Due to the resignation of Argentina’s economy minister Martin Guzmán this Saturday, two to three times as many stablecoins were bought in Argentina than on an average weekend.
Customers wanted to protect themselves against a prospective devaluation of the Argentine peso (ARS), whose purchasing power has dropped sharply over the past year as inflation has soared, according to three major cryptocurrency exchanges.
Following Guzmán’s resignation, the ARS lost about 15% of its value against the stablecoins DAI and tether on a number of well-known local exchange platforms.
Both stablecoins increased in value over the weekend, from ARS 245 on Friday to ARS 280. (Tether quotations on Argentine exchanges increased to ARS 303 per coin having followed the late Sunday appointment of Silvina Batakis to succeed Guzman as the new minister of economy.)
The first market Argentina looks for a price for the U.S. dollar whenever one of these news stories breaks in Argentina is cryptocurrency due to the 24/7 nature of the industry. This raises volumes, according to Sebastian Serrano, CEO of Ripio, an Argentinean cryptocurrency exchange, in a statement.
In order to obtain loans in Argentine pesos and buy more DAI as insurance against a potential peso devaluation, “many people,” according to Buenbit, used their DAI as collateral.
Particularly in comparison to the same day in previous weeks, trading on the exchange increased by 300 percent on Sunday.
Guzmán’s resignation is the latest repercussion of a dispute between Argentine President Alberto Fernandez and Vice President Cristina Fernández de Kirchner over the country’s economic course, which led to a 60% increase in inflation in May over the same month last year.
Additionally, the central bank of Argentina is running low on foreign exchange reserves, which has a negative impact on imports among other things.
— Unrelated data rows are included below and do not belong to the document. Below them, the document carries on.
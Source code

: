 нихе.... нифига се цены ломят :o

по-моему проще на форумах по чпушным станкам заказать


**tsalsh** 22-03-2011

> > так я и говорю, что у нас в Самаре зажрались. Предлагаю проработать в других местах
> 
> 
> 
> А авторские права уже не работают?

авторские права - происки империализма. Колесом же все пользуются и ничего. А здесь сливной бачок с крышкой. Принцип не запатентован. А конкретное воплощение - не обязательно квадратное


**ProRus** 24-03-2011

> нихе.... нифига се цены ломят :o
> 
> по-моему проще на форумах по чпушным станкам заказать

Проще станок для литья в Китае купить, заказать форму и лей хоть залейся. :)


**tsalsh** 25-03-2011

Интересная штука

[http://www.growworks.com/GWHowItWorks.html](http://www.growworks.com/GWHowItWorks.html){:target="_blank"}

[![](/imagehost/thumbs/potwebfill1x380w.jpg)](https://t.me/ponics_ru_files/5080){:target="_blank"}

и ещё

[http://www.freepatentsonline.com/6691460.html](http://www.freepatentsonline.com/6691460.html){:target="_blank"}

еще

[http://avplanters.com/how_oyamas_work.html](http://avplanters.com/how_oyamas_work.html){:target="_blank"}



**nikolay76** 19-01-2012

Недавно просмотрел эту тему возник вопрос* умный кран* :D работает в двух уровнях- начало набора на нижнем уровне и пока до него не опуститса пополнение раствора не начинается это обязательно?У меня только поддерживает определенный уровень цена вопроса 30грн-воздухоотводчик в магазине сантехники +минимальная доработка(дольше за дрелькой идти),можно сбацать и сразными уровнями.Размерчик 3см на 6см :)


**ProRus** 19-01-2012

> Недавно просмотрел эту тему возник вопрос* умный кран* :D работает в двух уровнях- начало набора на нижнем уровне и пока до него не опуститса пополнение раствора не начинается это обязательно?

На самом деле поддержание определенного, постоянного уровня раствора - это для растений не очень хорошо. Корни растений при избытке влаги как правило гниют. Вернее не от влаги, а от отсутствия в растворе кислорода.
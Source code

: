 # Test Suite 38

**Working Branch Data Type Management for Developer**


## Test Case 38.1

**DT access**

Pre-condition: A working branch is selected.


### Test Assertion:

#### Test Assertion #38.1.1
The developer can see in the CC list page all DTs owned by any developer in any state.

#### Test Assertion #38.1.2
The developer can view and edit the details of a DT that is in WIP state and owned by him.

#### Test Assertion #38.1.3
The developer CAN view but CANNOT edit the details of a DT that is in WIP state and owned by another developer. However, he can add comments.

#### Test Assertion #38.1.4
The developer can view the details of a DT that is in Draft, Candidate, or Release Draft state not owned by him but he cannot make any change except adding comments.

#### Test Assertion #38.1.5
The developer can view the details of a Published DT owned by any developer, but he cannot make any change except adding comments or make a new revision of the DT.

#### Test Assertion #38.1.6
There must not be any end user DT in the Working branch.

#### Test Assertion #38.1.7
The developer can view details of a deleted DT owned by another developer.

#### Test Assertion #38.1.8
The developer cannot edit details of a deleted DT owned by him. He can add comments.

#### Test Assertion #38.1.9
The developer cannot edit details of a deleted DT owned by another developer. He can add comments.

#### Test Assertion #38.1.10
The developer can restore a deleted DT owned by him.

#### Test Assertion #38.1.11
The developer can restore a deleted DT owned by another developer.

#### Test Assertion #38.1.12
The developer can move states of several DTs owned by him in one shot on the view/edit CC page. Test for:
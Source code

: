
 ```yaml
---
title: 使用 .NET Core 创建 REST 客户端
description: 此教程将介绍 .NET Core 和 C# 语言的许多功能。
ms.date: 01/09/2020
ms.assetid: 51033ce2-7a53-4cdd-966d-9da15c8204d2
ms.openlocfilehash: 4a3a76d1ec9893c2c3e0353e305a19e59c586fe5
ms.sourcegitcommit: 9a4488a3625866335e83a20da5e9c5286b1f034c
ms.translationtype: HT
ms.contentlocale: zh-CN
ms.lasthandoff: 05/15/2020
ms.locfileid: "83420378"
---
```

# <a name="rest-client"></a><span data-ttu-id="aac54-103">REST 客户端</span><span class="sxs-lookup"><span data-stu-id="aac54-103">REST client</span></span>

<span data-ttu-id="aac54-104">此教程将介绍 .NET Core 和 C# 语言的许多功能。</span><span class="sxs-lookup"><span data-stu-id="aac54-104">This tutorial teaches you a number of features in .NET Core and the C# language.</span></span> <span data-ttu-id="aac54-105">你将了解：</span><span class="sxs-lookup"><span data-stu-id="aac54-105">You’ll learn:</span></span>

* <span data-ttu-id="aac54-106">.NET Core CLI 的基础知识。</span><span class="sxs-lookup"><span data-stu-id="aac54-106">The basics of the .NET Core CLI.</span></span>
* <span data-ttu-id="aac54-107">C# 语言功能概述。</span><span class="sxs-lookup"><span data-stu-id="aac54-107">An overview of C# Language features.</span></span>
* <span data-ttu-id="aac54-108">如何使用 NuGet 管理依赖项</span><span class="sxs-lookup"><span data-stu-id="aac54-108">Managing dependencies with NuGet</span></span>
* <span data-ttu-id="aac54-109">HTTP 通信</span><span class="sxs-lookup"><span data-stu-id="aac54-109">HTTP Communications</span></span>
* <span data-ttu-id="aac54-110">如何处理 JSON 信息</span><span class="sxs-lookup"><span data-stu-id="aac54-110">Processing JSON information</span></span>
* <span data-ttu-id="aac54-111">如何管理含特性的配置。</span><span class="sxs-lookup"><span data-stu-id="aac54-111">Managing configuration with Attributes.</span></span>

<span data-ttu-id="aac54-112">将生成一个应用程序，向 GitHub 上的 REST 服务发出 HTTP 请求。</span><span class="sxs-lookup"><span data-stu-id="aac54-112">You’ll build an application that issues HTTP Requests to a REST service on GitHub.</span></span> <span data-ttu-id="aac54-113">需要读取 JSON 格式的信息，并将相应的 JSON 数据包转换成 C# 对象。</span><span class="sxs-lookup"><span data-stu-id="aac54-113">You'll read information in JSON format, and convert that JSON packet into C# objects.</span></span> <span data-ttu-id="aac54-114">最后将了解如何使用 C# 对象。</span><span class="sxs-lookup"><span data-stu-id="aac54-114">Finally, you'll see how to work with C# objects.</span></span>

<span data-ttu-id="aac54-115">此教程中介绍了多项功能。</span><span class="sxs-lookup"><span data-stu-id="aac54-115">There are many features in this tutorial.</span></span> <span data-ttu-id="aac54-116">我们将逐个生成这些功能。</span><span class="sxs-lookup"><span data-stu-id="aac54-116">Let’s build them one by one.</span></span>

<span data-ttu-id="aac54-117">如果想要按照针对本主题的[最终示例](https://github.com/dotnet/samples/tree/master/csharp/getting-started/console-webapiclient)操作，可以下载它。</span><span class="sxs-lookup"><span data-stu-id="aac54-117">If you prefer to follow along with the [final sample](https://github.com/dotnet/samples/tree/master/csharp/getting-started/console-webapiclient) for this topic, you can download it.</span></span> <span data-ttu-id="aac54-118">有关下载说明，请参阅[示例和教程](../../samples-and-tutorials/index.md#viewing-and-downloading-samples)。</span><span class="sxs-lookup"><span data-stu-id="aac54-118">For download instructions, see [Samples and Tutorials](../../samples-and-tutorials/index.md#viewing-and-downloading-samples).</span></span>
“Prices rose and spreads widened due to demand and the lack of a reference replacement price,” Andrés Vilella Weisz, the head of trading and strategy at the Argentine cryptocurrency exchange Lemon Cash, tweeted.
He added that there was a high demand for crypto dollars following Guzman’s resignation.
Most Argentine exchanges enhanced the spreads between bid and ask prices to 18%, when normally they are around 2 percent, as a result of the absence of price citations for the U.S. dollar over the weekend.
In a tweet on Sunday, Pablo Sabbatella, the creator of the Latin American-focused cryptocurrency education platform DefyEducation, stated that “Exchanges added a giant spread so that people don’t trade and they [the exchanges] hedge against tomorrow’s opening price.”